If you did not know this, then the Airport Economist, the new book by Austrade’s Chief Economist, Tim Harcourt, as economic tour guide, offers a witty and informative book targeting ‘punters’ with the aim to motivate and equip business people with export market information to help achieve export success.
 
“The Airport Economist is essentially Australia’s answer to the US best seller, Freakonomics, with an export angle thrown in,” Harcourt said.
 
This lively, entertaining and incisive read will be launched by Deputy Prime Minister of Australia, Julia Gillard, a fellow Adelaide Unley High School past pupil on Tuesday, 10 June in Sydney at The American Club.
 
“The Airport Economist is fundamentally about Australians successfully engaging in the global economy from Mary Nenke, a Yabbie farmer in Kukerin, to Kath & Kim.  Australia has plenty to be proud of in our export success,” Harcourt said.
 
“We can compete globally and many of our 44,000 strong Australian exporting companies have and continue to demonstrate this, especially since export success aboard means better living standards for the rest of us back home or as Kath and Kim put it in the final chapter of the book ‘Exporting makes you effluent,” he said.
 
“But even with a high dollar, increasing global fuel prices and geo-political instability out there, exporters and would-be exporters need to know that they are not alone out there.
 
“Help can be provided by Austrade, EFIC and the like, and as The Airport Economist shows, exporters who stick at it, do succeed.
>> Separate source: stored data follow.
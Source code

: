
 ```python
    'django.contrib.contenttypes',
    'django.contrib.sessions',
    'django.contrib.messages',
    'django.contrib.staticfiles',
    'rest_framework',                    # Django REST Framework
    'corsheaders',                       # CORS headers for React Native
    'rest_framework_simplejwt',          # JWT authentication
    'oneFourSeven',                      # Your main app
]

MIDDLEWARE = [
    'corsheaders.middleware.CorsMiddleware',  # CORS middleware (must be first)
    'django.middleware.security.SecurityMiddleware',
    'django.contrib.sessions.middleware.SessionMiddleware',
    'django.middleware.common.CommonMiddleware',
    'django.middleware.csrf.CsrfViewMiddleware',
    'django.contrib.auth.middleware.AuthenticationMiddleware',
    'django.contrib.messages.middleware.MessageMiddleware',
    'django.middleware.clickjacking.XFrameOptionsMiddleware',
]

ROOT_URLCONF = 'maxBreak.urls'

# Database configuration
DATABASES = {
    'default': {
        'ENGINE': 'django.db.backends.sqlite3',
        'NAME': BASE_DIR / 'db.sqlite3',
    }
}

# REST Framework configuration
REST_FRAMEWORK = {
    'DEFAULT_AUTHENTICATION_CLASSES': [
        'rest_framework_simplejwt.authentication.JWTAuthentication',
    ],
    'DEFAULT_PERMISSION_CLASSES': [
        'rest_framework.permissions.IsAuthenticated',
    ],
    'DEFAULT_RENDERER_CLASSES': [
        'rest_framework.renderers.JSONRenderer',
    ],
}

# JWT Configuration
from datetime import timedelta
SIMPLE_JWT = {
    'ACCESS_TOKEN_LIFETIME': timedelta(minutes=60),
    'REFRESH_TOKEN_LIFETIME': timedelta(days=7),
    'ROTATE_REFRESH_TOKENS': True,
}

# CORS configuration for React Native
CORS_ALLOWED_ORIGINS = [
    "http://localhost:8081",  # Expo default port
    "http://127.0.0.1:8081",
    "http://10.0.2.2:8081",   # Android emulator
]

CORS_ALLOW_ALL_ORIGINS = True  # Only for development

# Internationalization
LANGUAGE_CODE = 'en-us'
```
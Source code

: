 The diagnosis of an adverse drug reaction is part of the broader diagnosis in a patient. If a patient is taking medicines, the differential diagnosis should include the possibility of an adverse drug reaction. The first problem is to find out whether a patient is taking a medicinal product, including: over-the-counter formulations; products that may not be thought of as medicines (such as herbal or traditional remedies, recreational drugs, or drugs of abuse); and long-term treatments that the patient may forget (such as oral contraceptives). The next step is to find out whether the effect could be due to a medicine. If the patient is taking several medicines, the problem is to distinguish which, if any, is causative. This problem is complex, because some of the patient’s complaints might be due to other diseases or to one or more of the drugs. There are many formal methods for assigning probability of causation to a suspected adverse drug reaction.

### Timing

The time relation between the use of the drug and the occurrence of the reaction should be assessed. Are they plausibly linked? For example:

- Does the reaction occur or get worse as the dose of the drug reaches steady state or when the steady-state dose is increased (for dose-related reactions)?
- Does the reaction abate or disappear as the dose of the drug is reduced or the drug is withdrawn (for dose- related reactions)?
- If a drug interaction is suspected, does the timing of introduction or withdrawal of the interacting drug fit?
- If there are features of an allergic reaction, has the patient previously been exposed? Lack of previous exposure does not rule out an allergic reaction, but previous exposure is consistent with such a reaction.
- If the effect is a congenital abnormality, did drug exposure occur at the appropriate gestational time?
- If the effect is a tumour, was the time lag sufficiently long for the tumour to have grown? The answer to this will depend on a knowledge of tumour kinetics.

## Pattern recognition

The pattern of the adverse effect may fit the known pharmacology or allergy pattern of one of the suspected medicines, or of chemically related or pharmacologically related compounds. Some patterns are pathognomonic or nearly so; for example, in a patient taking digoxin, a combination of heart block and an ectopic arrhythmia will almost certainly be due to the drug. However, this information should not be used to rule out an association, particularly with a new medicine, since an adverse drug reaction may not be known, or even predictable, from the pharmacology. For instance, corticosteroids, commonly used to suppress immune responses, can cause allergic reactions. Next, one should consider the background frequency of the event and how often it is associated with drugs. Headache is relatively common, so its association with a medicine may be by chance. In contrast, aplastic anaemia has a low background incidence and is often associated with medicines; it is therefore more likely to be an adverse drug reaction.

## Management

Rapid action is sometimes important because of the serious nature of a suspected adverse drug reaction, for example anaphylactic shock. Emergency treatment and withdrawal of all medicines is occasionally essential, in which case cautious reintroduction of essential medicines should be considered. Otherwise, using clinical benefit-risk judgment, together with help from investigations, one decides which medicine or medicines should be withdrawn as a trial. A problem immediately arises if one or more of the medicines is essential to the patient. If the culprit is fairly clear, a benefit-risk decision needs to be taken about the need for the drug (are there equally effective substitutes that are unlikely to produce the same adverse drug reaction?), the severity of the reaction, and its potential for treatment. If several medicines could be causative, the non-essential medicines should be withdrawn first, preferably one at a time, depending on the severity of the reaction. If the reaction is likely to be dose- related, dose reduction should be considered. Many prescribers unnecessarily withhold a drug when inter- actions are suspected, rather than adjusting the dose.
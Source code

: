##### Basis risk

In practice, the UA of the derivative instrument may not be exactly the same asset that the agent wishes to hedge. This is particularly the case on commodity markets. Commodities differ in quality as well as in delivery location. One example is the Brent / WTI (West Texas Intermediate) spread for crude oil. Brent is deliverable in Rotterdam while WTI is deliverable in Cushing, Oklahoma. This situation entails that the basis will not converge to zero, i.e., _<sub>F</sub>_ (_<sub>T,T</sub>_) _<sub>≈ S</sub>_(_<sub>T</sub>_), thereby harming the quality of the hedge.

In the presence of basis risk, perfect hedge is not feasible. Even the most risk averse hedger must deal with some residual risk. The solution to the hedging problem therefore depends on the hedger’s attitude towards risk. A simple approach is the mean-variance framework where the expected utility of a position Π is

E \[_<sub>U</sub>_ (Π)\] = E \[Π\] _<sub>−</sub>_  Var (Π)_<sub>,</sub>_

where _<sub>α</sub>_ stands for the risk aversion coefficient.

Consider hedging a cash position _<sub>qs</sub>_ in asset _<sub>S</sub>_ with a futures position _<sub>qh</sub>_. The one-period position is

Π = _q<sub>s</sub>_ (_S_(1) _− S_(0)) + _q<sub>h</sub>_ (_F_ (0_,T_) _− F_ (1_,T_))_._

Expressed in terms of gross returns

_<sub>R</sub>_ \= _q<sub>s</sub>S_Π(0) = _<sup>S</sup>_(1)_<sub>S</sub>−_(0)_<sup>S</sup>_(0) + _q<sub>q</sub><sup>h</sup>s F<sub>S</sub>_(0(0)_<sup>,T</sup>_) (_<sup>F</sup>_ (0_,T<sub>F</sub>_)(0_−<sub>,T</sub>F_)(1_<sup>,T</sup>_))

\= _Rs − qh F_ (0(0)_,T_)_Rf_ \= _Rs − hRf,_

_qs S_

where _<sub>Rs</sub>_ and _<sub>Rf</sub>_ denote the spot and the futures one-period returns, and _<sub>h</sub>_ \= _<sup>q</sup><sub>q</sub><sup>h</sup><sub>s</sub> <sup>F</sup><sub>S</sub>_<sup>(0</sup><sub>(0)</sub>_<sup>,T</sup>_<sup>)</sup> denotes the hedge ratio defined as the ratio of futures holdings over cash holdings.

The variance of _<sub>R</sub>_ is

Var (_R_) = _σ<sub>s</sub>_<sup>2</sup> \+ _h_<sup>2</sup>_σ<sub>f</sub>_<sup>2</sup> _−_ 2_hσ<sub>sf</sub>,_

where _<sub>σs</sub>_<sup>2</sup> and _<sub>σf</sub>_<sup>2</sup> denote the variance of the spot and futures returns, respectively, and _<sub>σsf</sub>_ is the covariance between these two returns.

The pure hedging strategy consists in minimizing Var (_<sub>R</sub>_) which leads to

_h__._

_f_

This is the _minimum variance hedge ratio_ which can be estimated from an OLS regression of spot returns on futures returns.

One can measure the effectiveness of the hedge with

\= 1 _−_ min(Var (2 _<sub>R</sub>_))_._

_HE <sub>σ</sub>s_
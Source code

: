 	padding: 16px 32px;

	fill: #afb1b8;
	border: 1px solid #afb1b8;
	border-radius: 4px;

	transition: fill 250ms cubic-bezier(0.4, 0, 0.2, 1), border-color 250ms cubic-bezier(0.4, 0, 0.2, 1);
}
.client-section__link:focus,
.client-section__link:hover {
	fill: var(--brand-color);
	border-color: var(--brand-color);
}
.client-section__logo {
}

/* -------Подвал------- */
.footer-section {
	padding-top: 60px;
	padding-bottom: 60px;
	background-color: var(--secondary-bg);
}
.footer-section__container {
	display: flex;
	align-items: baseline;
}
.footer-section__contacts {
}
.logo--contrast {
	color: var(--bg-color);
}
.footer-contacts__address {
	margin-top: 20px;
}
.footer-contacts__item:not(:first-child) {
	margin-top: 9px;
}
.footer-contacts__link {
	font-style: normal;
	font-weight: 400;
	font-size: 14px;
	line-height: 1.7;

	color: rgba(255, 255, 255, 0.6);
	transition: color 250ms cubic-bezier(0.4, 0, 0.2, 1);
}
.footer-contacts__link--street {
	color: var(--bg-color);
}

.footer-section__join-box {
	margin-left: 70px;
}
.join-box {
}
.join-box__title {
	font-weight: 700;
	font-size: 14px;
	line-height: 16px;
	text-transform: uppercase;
It’s a matter of showing the big ‘P’ for persistence and using the government architecture when needed – particularly in emerging markets,” Harcourt said.
 
Harcourt said increasing global engagement is good for business, good for workers and ultimately the whole Australian community.  “As a labour market economist I have found that exporters, on average, pay higher wages, provide better working conditions, invest in education and training and provide more job security than non-exporters,” he said.
 
The Airport Economist is arranged as one continuous journey starting from Sydney and heading to Singapore and ending up in Santiago by trekking through Asia, the Middle East, Africa, Europe and ending up in the Americas.  It concludes with a focus on how award winning comedy show Kath and Kim has become the latest Australian export gem.
 
The book offers a combination of economic research, empirical observations, anecdotes and interviews with exporters, business people, celebrities, government officials and sports people as it hopes to break down the economic jargon for students and aspiring small business exporters.
 
“I believe that economics education is very important for the future of this country. Economics should be accessible, easy to read and most of all exciting and I hope that The Airport Economist helps demonstrate this,” he said.
 
The Airport Economist, published by Allen & Unwin, is available at all book stores around the country, especially airport bookstores.